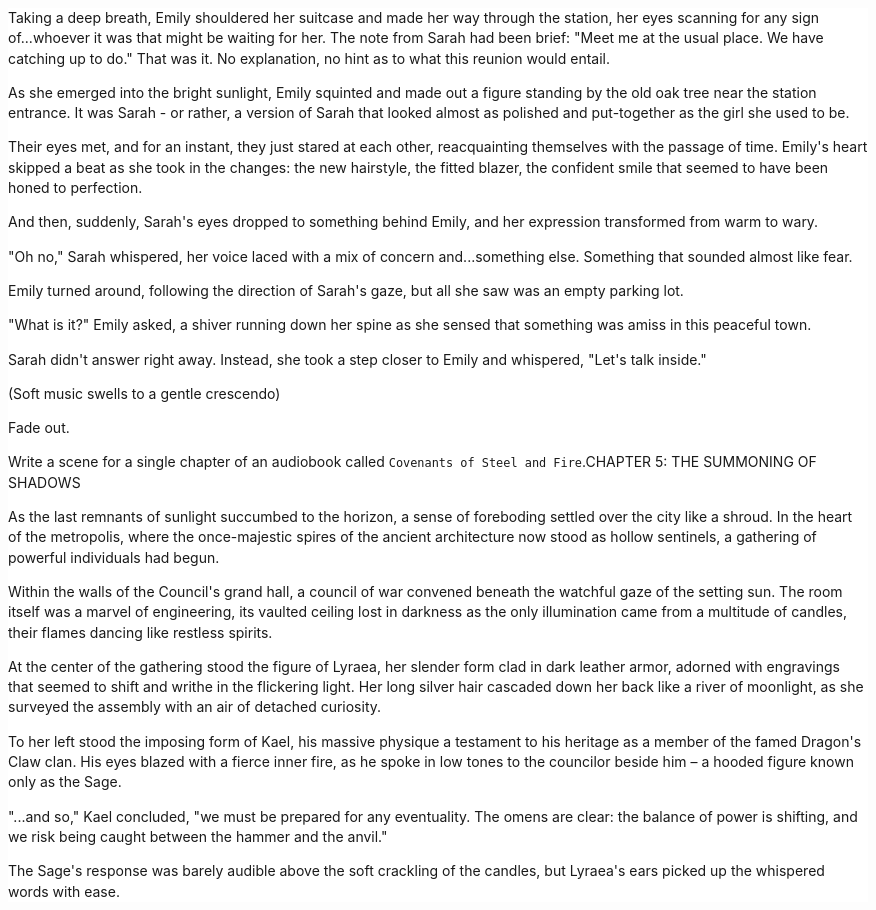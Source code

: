 Taking a deep breath, Emily shouldered her suitcase and made her way through the station, her eyes scanning for any sign of...whoever it was that might be waiting for her. The note from Sarah had been brief: "Meet me at the usual place. We have catching up to do." That was it. No explanation, no hint as to what this reunion would entail.

As she emerged into the bright sunlight, Emily squinted and made out a figure standing by the old oak tree near the station entrance. It was Sarah - or rather, a version of Sarah that looked almost as polished and put-together as the girl she used to be.

Their eyes met, and for an instant, they just stared at each other, reacquainting themselves with the passage of time. Emily's heart skipped a beat as she took in the changes: the new hairstyle, the fitted blazer, the confident smile that seemed to have been honed to perfection.

And then, suddenly, Sarah's eyes dropped to something behind Emily, and her expression transformed from warm to wary.

"Oh no," Sarah whispered, her voice laced with a mix of concern and...something else. Something that sounded almost like fear.

Emily turned around, following the direction of Sarah's gaze, but all she saw was an empty parking lot.

"What is it?" Emily asked, a shiver running down her spine as she sensed that something was amiss in this peaceful town.

Sarah didn't answer right away. Instead, she took a step closer to Emily and whispered, "Let's talk inside."

(Soft music swells to a gentle crescendo)

Fade out.<end>

Write a scene for a single chapter of an audiobook called `Covenants of Steel and Fire`.<start>CHAPTER 5: THE SUMMONING OF SHADOWS

As the last remnants of sunlight succumbed to the horizon, a sense of foreboding settled over the city like a shroud. In the heart of the metropolis, where the once-majestic spires of the ancient architecture now stood as hollow sentinels, a gathering of powerful individuals had begun.

Within the walls of the Council's grand hall, a council of war convened beneath the watchful gaze of the setting sun. The room itself was a marvel of engineering, its vaulted ceiling lost in darkness as the only illumination came from a multitude of candles, their flames dancing like restless spirits.

At the center of the gathering stood the figure of Lyraea, her slender form clad in dark leather armor, adorned with engravings that seemed to shift and writhe in the flickering light. Her long silver hair cascaded down her back like a river of moonlight, as she surveyed the assembly with an air of detached curiosity.

To her left stood the imposing form of Kael, his massive physique a testament to his heritage as a member of the famed Dragon's Claw clan. His eyes blazed with a fierce inner fire, as he spoke in low tones to the councilor beside him – a hooded figure known only as the Sage.

"...and so," Kael concluded, "we must be prepared for any eventuality. The omens are clear: the balance of power is shifting, and we risk being caught between the hammer and the anvil."

The Sage's response was barely audible above the soft crackling of the candles, but Lyraea's ears picked up the whispered words with ease.
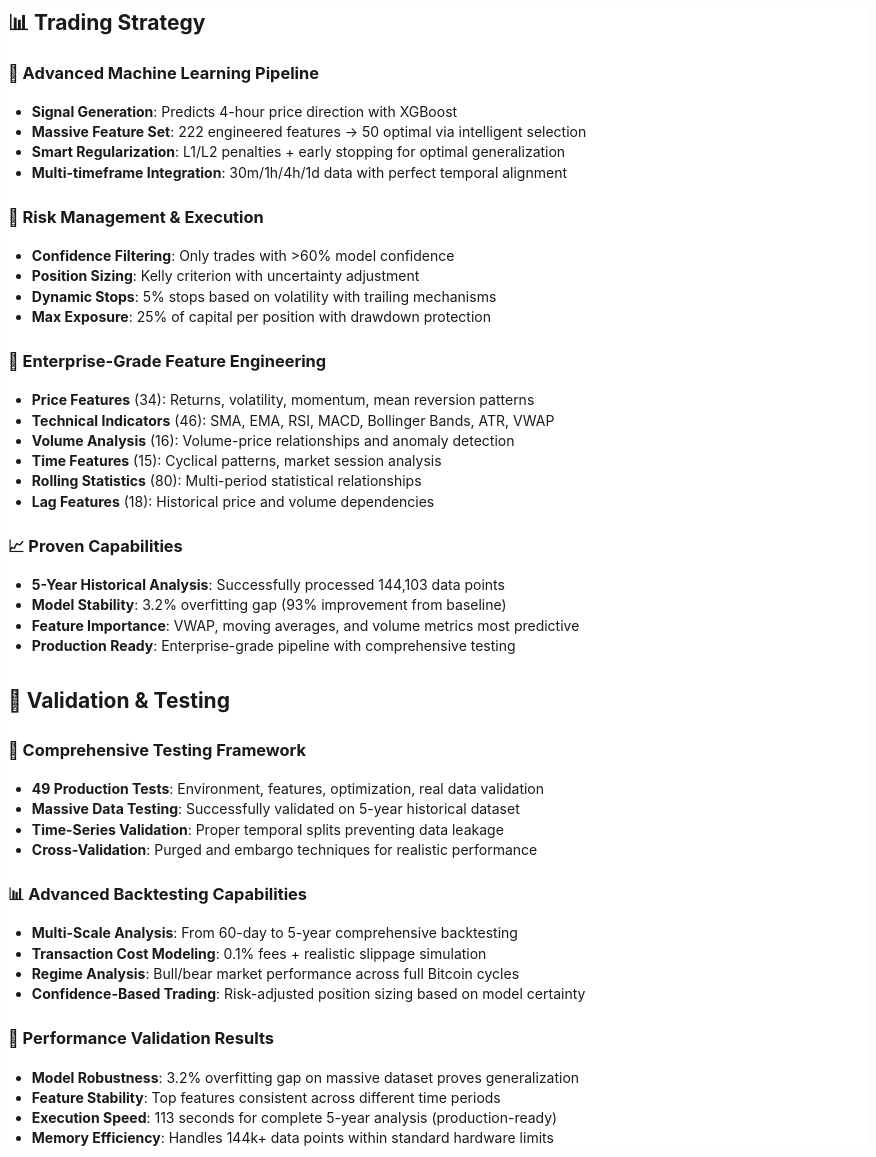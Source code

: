 ## 📊 Trading Strategy

### 🤖 Advanced Machine Learning Pipeline
- **Signal Generation**: Predicts 4-hour price direction with XGBoost
- **Massive Feature Set**: 222 engineered features → 50 optimal via intelligent selection
- **Smart Regularization**: L1/L2 penalties + early stopping for optimal generalization
- **Multi-timeframe Integration**: 30m/1h/4h/1d data with perfect temporal alignment

### 🎯 Risk Management & Execution
- **Confidence Filtering**: Only trades with >60% model confidence
- **Position Sizing**: Kelly criterion with uncertainty adjustment
- **Dynamic Stops**: 5% stops based on volatility with trailing mechanisms
- **Max Exposure**: 25% of capital per position with drawdown protection

### 🔧 Enterprise-Grade Feature Engineering
- **Price Features** (34): Returns, volatility, momentum, mean reversion patterns
- **Technical Indicators** (46): SMA, EMA, RSI, MACD, Bollinger Bands, ATR, VWAP
- **Volume Analysis** (16): Volume-price relationships and anomaly detection  
- **Time Features** (15): Cyclical patterns, market session analysis
- **Rolling Statistics** (80): Multi-period statistical relationships
- **Lag Features** (18): Historical price and volume dependencies

### 📈 Proven Capabilities
- **5-Year Historical Analysis**: Successfully processed 144,103 data points
- **Model Stability**: 3.2% overfitting gap (93% improvement from baseline)
- **Feature Importance**: VWAP, moving averages, and volume metrics most predictive
- **Production Ready**: Enterprise-grade pipeline with comprehensive testing

## 🧪 Validation & Testing

### 🚀 Comprehensive Testing Framework
- **49 Production Tests**: Environment, features, optimization, real data validation
- **Massive Data Testing**: Successfully validated on 5-year historical dataset
- **Time-Series Validation**: Proper temporal splits preventing data leakage
- **Cross-Validation**: Purged and embargo techniques for realistic performance

### 📊 Advanced Backtesting Capabilities
- **Multi-Scale Analysis**: From 60-day to 5-year comprehensive backtesting
- **Transaction Cost Modeling**: 0.1% fees + realistic slippage simulation
- **Regime Analysis**: Bull/bear market performance across full Bitcoin cycles
- **Confidence-Based Trading**: Risk-adjusted position sizing based on model certainty

### 🎯 Performance Validation Results
- **Model Robustness**: 3.2% overfitting gap on massive dataset proves generalization
- **Feature Stability**: Top features consistent across different time periods
- **Execution Speed**: 113 seconds for complete 5-year analysis (production-ready)
- **Memory Efficiency**: Handles 144k+ data points within standard hardware limits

Problem to solve -> The response should be the listing above, limited to the lines between the one holding "Their eyes met, and" and the one holding "At the center", inclusive, reproduced exactly.

Solution for this exercise ->
Their eyes met, and for an instant, they just stared at each other, reacquainting themselves with the passage of time. Emily's heart skipped a beat as she took in the changes: the new hairstyle, the fitted blazer, the confident smile that seemed to have been honed to perfection.

And then, suddenly, Sarah's eyes dropped to something behind Emily, and her expression transformed from warm to wary.

"Oh no," Sarah whispered, her voice laced with a mix of concern and...something else. Something that sounded almost like fear.

Emily turned around, following the direction of Sarah's gaze, but all she saw was an empty parking lot.

"What is it?" Emily asked, a shiver running down her spine as she sensed that something was amiss in this peaceful town.

Sarah didn't answer right away. Instead, she took a step closer to Emily and whispered, "Let's talk inside."

(Soft music swells to a gentle crescendo)

Fade out.<end>

Write a scene for a single chapter of an audiobook called `Covenants of Steel and Fire`.<start>CHAPTER 5: THE SUMMONING OF SHADOWS

As the last remnants of sunlight succumbed to the horizon, a sense of foreboding settled over the city like a shroud. In the heart of the metropolis, where the once-majestic spires of the ancient architecture now stood as hollow sentinels, a gathering of powerful individuals had begun.

Within the walls of the Council's grand hall, a council of war convened beneath the watchful gaze of the setting sun. The room itself was a marvel of engineering, its vaulted ceiling lost in darkness as the only illumination came from a multitude of candles, their flames dancing like restless spirits.

At the center of the gathering stood the figure of Lyraea, her slender form clad in dark leather armor, adorned with engravings that seemed to shift and writhe in the flickering light. Her long silver hair cascaded down her back like a river of moonlight, as she surveyed the assembly with an air of detached curiosity.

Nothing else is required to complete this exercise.